In today’s CS109 lecture, Joe Blitzstein has told a story where he went to a Bio conference and ask everybody there to give him a definition of p-value. The result is “weird” for him : no one could give a good answer on what p-value is. This story struck me deeply because even though this year I have read A LOT of articles on p-value, I always have this insecured feeling that I don’t truly understand its meaning. So here I am, trying to write down my definition:

p-value is the probability of an event that is as strong as or stronger than the observed event, given that the null hypothesis is true.

In other word, p-value tells us whether the event that we observe is solely based on luck, or whether there really is a difference there. So if we obtain a small p-value ( usually < 5%), that event is rare enough to conclude that there is a true difference, that the event is not happening based on some luck.
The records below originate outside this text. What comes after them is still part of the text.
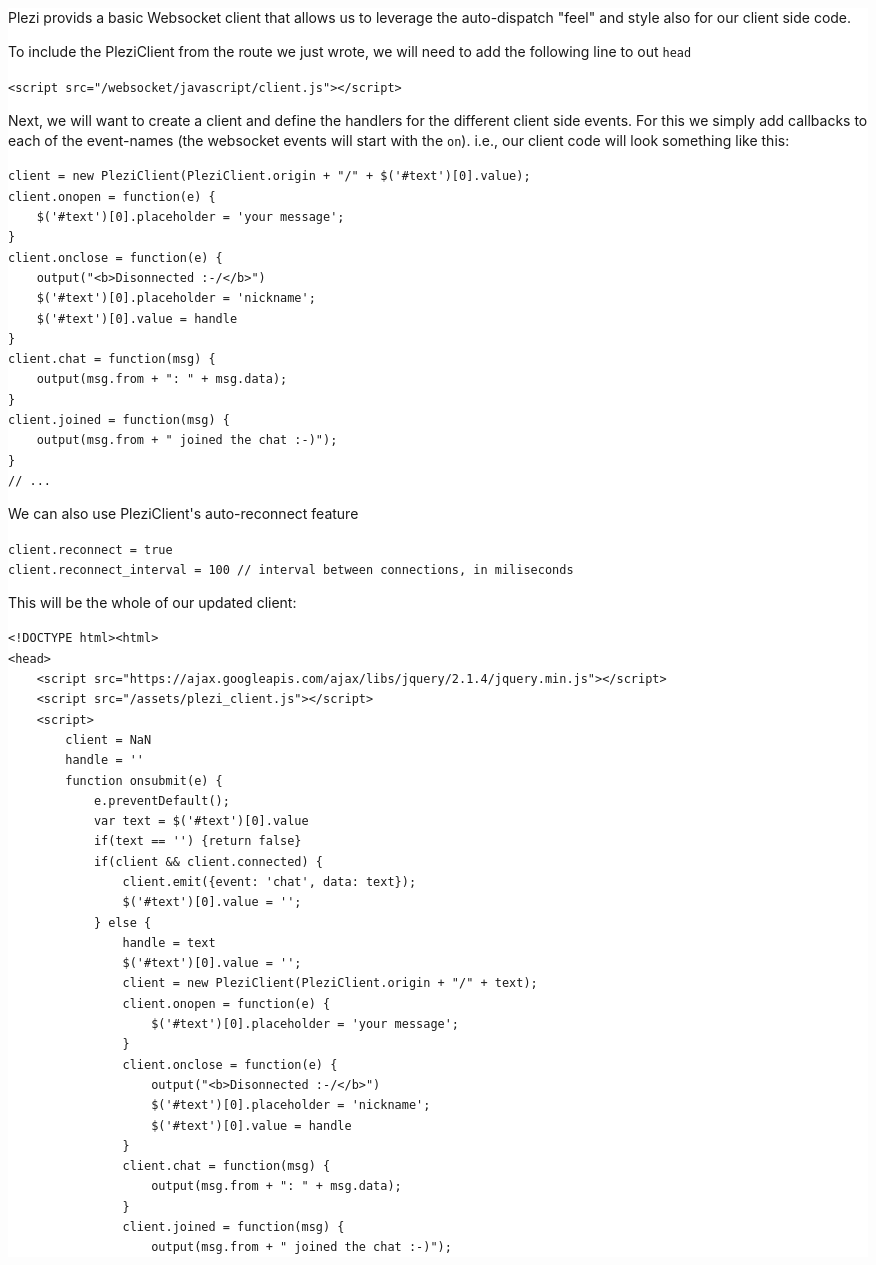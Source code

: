 Plezi provids a basic Websocket client that allows us to leverage the auto-dispatch "feel" and style also for our client side code.

To include the PleziClient from the route we just wrote, we will need to add the following line to out `head`

    <script src="/websocket/javascript/client.js"></script>

Next, we will want to create a client and define the handlers for the different client side events. For this we simply add callbacks to each of the event-names (the websocket events will start with the `on`). i.e., our client code will look something like this:

    client = new PleziClient(PleziClient.origin + "/" + $('#text')[0].value);
    client.onopen = function(e) {
        $('#text')[0].placeholder = 'your message';
    }
    client.onclose = function(e) {
        output("<b>Disonnected :-/</b>")
        $('#text')[0].placeholder = 'nickname';
        $('#text')[0].value = handle
    }
    client.chat = function(msg) {
        output(msg.from + ": " + msg.data);
    }
    client.joined = function(msg) {
        output(msg.from + " joined the chat :-)");
    }
    // ...

We can also use PleziClient's auto-reconnect feature

    client.reconnect = true
    client.reconnect_interval = 100 // interval between connections, in miliseconds

This will be the whole of our updated client:

    <!DOCTYPE html><html>
    <head>
        <script src="https://ajax.googleapis.com/ajax/libs/jquery/2.1.4/jquery.min.js"></script>
        <script src="/assets/plezi_client.js"></script>
        <script>
            client = NaN
            handle = ''
            function onsubmit(e) {
                e.preventDefault();
                var text = $('#text')[0].value
                if(text == '') {return false}
                if(client && client.connected) {
                    client.emit({event: 'chat', data: text});
                    $('#text')[0].value = '';
                } else {
                    handle = text
                    $('#text')[0].value = '';
                    client = new PleziClient(PleziClient.origin + "/" + text);
                    client.onopen = function(e) {
                        $('#text')[0].placeholder = 'your message';
                    }
                    client.onclose = function(e) {
                        output("<b>Disonnected :-/</b>")
                        $('#text')[0].placeholder = 'nickname';
                        $('#text')[0].value = handle
                    }
                    client.chat = function(msg) {
                        output(msg.from + ": " + msg.data);
                    }
                    client.joined = function(msg) {
                        output(msg.from + " joined the chat :-)");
Something that I need to emphasize : p-value is not an indication of the practical significance. It means that even if we have a tiny p-value, we still can not conclude whether the difference between H0 and H1 is really large or not. This is where the effect size come into play. It’s a quantitative measure for the real strength of the phenomenon. We can compute it, or use the confidence interval to infer it ( or can we ? I’m not sure about this point…). Anyway, the important point is that nowadays more and more journals demand an evidence of practical significance beside the statistical significance (p-value).

In a long time, many researchers ( particularly in field of social science like psychology,… ) have misinterpreted the meaning of p-value and consider it as the ultimate indication for the viability of their work: a p-value = 0.051 means trash where as a p-value = 0.0049 totally changes the game. Some people try to manipulate their p-valu by keep doing the experiment, keep adding the observation until receiving a valid p-value, which is called p-value fishing. Moreover, it can be proved that with a large enough sample, any event can result in a p-value less than 0.05, but it doesn’t mean that the observed difference has any practical value.